The first published account of the Spreckels Mansion appeared in the San Francisco Call for Sunday, May 24, 1913. A brief description of the residence (estimated cost: $1,000,000) and the name of the architect, George Applegarth, accompany a drawing of the building with an elaborately formal Baroque garden cascading down the hillside site behind the house. (These garden effects were never realized.)

Adolph Bernard Spreckels was one of thirteen children, the son of Claus and Anna Mangel Spreckels. He educated in San Francisco and Hanover Germany. From his father, Claus, he inherited part of a large family fortune, accumulated primarily in the processing and refining of sugar, with vast attendant enterprises in Hawaii, California, and other parts of the United States.
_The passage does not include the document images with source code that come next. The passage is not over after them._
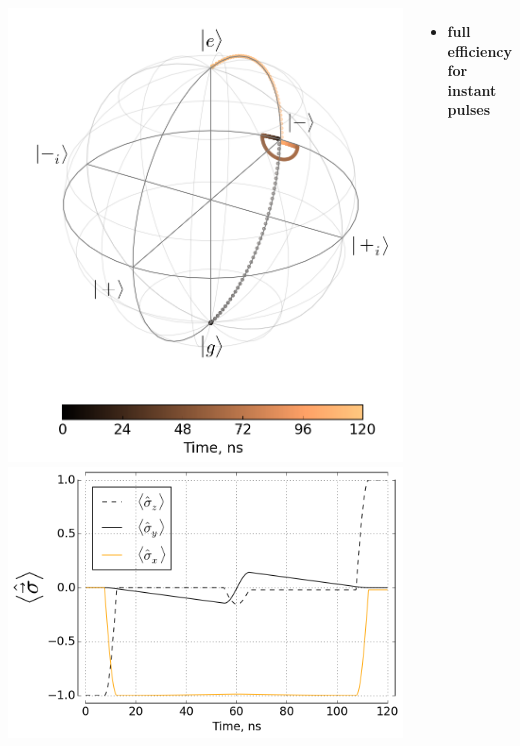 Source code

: \documentclass[aspectratio=169, 13pt, t]{beamer}
\begin{document}
\begin{frame}[t]
{	\vspace{0.2cm}
	\begin{columns}[c]
	\includegraphics[width=\textwidth]{cse_bloch_rf}
	\includegraphics[width=\textwidth]{cse_xyz_rf}
	
	
	\vspace{-0.3cm}
	\begin{itemize}
	\centering	
	\item \bf full efficiency for instant pulses
	\end{itemize}
	\end{columns}
}
\end{frame}
\end{document}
Later, A. B. Spreckels increased that inheritance through his own financial skill. His father's stone chateau, in the manner of Richard Morris Hunt's palatial residences in New York and Newport, had been badly damaged in the fire of 1906 when it lapped over Van Ness Avenue and engulfed a few properties on the west side of that thoroughfare. Adolph's brother, Rudolph, had the Newsoms build (ca. 1900) a less ambitious but large house at the northwest corner of Gough and Pacific (1900 Pacific, which still stands today as a rooming house). Another brother, John D., had a choice corner residence at the northeast corner of Pacific and Laguna (now destroyed); and his son, John D. Jr., had two residences across the street to the south (2099 Pacific and 2083 Pacific, both still standing with revised uses). In other words, the Spreckels family already occupied a number of expensive locations in Pacific Heights.

Adolph married Alma de Bretteville on May 11, 1908. Their residences after 1908 ranged from Sausalito in 1908-1909 to 1913 Franklin Street, San Francisco in 1910-1911, and then to 2100 Vallejo Street in 1912-1913. The first official record of the move to 2080 Washington Street is in the Crocker-Langley City Directory for 1914. However, the San Francisco Water Department records indicate that service was connected for ten baths, eleven water closets and a fountain (interior), in 1912. Thus, it must have taken another year or more to finish the interior properly, and make possible the move recorded in the 1914 Directory.

Three children were born to Mr. and Mrs. Adolph Spreckels - Adolph Jr., Alma (Mrs. Spreckels-Coleman), and Dorthy (Mrs. Charles Munu). A. B. Spreckels, Sr., had sided with his brother John D., along with father Claus, against Rudolph and Claus A. in a dispute over a 40,000-acre Hawaiian sugar plantation about 1898-99. A family reconciliation officially took place in 1905, prior to Adolph's marriage to Alma de Bretteville; but Adolph's allegiance was essentially with J. D. Spreckels and Brothers, as well as with Spreckels Sugar, Oceanic Steamship, etc. A. B. Spreckels, Sr. died in 1924.

Mrs. Spreckels married again, briefly, but retained the Spreckels name. In the 1970s-80s, with various changes in society and her own family, Mrs. Spreckels revised this large residence from a one-family dwelling into a group of apartments - suppressing the old principal entrance on Washington Street. Dorothy returned to spend a part of each year with her mother; she and her socially prominent husband, Charles B. Munn of Palm Beach, Florida, occupied the top floor of the house as a private apartment. Mrs. Spreckels occupied the "main" floor below, and there are other apartments on the ground floor, Many of the fine decorative objects from the mansion have found their way to the California Palace of the Legion of Honor; but many remain to remind one of Mrs. Spreckels and her daughter Dorothy's enthusiasm for French art, notably that of the l8th century.